JAVA_OPTS="-Dteku.portableBlst=true"

If the user has already set -Dteku.portableBlst=false it should be changed to true.

Force Teku to use the optimized BLST library

Check the Teku logs at startup for Using optimized BLST library if it was able to detect a compatible CPU, or Using portable BLST library if it could not.

You can force Teku to use the optimized version by setting the environment variable TEKU_OPTS="-Dteku.portableBlst=false". If you're already setting TEKU_OPTS or JAVA_OPTS, append -Dteku.portableBlst=false to the existing variable.
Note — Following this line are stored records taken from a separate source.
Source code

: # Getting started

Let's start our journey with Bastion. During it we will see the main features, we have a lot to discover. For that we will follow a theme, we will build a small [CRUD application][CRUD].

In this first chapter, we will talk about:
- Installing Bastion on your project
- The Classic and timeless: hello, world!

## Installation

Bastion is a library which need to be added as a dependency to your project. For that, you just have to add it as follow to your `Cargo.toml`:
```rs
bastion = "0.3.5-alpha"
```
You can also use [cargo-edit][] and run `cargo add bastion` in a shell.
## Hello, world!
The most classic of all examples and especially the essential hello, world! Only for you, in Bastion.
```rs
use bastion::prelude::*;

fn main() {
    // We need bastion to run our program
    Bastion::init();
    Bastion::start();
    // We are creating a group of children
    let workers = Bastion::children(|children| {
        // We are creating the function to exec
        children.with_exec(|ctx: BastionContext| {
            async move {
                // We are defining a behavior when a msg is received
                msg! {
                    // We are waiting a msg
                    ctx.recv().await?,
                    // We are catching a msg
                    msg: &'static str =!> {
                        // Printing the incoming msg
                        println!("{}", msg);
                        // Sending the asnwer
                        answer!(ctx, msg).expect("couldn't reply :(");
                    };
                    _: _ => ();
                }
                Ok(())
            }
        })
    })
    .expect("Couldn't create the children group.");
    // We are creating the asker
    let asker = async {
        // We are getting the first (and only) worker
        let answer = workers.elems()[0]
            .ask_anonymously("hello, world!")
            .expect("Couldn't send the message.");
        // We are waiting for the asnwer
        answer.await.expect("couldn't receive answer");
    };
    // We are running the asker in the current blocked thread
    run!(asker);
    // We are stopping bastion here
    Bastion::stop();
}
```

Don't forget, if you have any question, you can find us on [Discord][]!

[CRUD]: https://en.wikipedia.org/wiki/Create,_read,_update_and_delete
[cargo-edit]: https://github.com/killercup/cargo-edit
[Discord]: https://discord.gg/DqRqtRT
If you use the optimized library on a CPU that doesn't support it, Teku will crash with a SIGILL, in which case you should switch back to the portable version (TEKU_OPTS="-Dteku.portableBlst=true").

Configure an archive node

Set --data-storage-mode to archive, and provide an --initial-state, you can also use --reconstruct-historic-states to rebuild all the old states once blocks have been downloaded.

It will take a while to build up the node, but you'll be able to access all state and block information back to genesis after it is completed.